Martin Spasov

Automated test runners - Part 2

06.10.2025 - 19.10.2025

Disclaimer: Please take everything I write here with a grain of salt—I’m by no means an expert. Some of these concepts I’m encountering for the first time, and my understanding might have significant gaps—and that’s okay. It’s one of the reasons I decided to take on this project. If you see anything wrong, let me know and I’ll fix it.

Last sprint I implemented the automated test runner for the parser and 90% of the test runner for the tokenizer. This sprint i wanted to finish the tokenizer runner and add more tests.

test format

The format i started with was mirroring the parser tests

#description
Unescaped ampersand in attribute value
#data
<h a='&'>
#errors
#states
Data state
#output
StartTag "h"
Attr "a" "&"

There were a few issues with the above format

need to escape new lines
need to escape quotes (“)
need to escape backward slashes (\)

First i started fixing these issues but at some point I realised that if i flatten the data more these issues wont happen.

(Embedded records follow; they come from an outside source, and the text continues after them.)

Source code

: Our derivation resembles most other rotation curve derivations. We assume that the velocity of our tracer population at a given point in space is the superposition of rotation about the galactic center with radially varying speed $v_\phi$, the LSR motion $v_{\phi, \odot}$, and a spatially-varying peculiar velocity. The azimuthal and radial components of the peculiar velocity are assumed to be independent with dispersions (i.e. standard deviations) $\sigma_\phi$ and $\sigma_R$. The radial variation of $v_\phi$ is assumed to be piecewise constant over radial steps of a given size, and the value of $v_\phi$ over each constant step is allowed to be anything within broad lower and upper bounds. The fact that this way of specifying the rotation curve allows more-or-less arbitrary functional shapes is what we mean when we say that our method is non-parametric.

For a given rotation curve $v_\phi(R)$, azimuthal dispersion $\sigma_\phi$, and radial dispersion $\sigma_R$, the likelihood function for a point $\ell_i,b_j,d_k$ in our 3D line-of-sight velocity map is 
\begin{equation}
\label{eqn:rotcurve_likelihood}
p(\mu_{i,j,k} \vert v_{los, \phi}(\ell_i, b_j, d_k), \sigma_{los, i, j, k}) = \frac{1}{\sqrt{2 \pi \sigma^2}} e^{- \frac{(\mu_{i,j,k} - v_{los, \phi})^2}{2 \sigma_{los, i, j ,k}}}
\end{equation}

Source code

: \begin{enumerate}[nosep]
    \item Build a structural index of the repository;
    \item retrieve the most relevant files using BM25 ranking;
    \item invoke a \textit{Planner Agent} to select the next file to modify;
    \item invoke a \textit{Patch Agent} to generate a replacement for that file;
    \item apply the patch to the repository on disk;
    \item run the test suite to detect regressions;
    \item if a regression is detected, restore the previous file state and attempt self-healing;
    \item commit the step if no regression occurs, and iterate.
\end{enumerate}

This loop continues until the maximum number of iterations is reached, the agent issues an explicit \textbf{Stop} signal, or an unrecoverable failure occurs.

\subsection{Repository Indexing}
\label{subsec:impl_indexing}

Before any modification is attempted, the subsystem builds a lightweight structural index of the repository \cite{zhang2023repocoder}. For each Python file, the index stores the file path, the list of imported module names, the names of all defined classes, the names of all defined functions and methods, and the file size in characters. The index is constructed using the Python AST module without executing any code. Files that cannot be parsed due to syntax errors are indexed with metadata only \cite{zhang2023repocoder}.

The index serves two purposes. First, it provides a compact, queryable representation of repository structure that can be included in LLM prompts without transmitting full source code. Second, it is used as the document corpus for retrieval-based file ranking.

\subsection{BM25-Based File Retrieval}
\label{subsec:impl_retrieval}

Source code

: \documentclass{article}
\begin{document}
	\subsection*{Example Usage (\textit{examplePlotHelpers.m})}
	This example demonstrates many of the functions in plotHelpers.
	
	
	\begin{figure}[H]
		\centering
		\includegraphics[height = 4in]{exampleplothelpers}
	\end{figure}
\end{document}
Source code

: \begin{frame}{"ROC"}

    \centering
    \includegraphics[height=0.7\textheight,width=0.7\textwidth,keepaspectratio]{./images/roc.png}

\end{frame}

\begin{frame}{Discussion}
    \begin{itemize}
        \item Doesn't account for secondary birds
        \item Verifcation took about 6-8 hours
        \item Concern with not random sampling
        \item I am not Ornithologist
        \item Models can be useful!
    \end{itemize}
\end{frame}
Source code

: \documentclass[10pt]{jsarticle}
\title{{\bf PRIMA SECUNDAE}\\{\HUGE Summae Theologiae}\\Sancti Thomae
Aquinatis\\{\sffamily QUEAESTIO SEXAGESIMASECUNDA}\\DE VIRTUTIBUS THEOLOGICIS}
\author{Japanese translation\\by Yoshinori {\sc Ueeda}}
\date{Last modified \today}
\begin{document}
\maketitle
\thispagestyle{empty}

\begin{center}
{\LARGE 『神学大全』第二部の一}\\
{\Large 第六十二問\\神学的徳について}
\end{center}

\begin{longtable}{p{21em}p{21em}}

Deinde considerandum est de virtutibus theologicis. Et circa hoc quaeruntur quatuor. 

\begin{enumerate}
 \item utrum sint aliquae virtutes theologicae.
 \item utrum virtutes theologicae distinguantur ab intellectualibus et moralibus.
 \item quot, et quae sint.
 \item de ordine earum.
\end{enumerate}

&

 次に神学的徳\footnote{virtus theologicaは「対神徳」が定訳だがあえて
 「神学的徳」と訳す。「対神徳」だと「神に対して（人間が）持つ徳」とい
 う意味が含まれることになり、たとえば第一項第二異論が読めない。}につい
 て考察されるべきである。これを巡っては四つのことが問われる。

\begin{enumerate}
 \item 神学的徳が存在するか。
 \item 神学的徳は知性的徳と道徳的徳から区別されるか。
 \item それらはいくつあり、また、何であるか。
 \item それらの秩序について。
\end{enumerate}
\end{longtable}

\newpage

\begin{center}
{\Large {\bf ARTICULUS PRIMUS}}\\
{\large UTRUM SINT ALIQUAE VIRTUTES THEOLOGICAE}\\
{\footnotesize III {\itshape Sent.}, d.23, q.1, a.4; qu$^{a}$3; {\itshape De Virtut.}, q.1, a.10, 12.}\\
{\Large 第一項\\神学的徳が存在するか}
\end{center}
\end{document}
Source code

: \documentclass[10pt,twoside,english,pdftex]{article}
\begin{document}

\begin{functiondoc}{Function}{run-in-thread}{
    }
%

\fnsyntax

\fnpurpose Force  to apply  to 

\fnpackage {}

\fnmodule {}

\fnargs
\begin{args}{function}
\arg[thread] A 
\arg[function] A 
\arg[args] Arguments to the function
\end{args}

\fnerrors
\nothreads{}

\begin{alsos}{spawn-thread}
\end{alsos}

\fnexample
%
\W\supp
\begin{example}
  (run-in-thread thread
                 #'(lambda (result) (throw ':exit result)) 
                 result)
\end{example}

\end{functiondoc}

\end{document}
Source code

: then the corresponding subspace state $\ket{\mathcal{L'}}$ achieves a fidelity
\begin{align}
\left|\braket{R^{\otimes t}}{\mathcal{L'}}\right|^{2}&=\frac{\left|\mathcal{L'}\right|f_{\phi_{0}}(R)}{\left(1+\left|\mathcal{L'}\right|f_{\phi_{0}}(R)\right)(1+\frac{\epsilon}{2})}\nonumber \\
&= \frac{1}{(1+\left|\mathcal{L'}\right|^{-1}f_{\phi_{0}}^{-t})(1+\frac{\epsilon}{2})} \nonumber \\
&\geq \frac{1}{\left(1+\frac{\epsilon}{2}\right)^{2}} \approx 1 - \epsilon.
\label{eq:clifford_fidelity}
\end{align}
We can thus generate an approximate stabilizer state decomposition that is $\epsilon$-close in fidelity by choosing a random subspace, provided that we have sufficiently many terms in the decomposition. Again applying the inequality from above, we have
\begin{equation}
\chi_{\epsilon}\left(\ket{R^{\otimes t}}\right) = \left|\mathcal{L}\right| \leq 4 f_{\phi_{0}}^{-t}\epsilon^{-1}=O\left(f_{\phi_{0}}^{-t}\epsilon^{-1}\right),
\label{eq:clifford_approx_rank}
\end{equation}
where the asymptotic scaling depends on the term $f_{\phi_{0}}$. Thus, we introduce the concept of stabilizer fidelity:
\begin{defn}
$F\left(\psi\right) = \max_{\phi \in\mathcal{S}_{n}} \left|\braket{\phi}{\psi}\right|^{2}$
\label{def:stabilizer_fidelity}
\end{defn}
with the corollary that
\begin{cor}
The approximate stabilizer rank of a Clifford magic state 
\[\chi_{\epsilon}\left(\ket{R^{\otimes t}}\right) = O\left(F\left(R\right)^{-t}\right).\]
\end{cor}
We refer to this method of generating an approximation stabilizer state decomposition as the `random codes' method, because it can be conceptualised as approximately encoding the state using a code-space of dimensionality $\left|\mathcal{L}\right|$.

The new format is basically 1 value per line with a header describing it. As long as the test data does not contain the header names we are good to go. I had a look over the data and didnt see any issues.

#description
Open angled bracket in unquoted attribute value state
#data
<a a=f<>
#errors
(1, 7): unexpected-character-in-unquoted-attribute-value
#states
Data state
#start-tag
a
#attr-name
a
#attr-value
f<
#end-test

There are more fields but you get the idea.

normalizing buffer

The spec dictates that the buffer should be normalized before processing. This means 2 things

replace \r\n with \n
replace remaining \r with \n

Currently the buffer is copied so i can modify it freely.

more tests

After all the changes I was able to add more than 4000 new tests. Currently 11 of the 14 files in html5lib-tests are passing.

Supported	Test suite name
No	contentModelFlags.test
No	domjs.test
Yes	entities.test
Yes	escapeFlag.test
Yes	namedEntities.test
Yes	numericEntities.test
Yes	pendingSpecChanges.test
Yes	test1.test
Yes	test2.test
Yes	test3.test
Yes	test4.test
Yes	unicodeChars.test
Yes	unicodeCharsProblematic.test
No	xmlViolation.test

I think this is enough work on the test runner for now. I have good amount of tests so now i can focus on refactoring the tokenizer. Initial implementation has a lot that can be improved.

Martin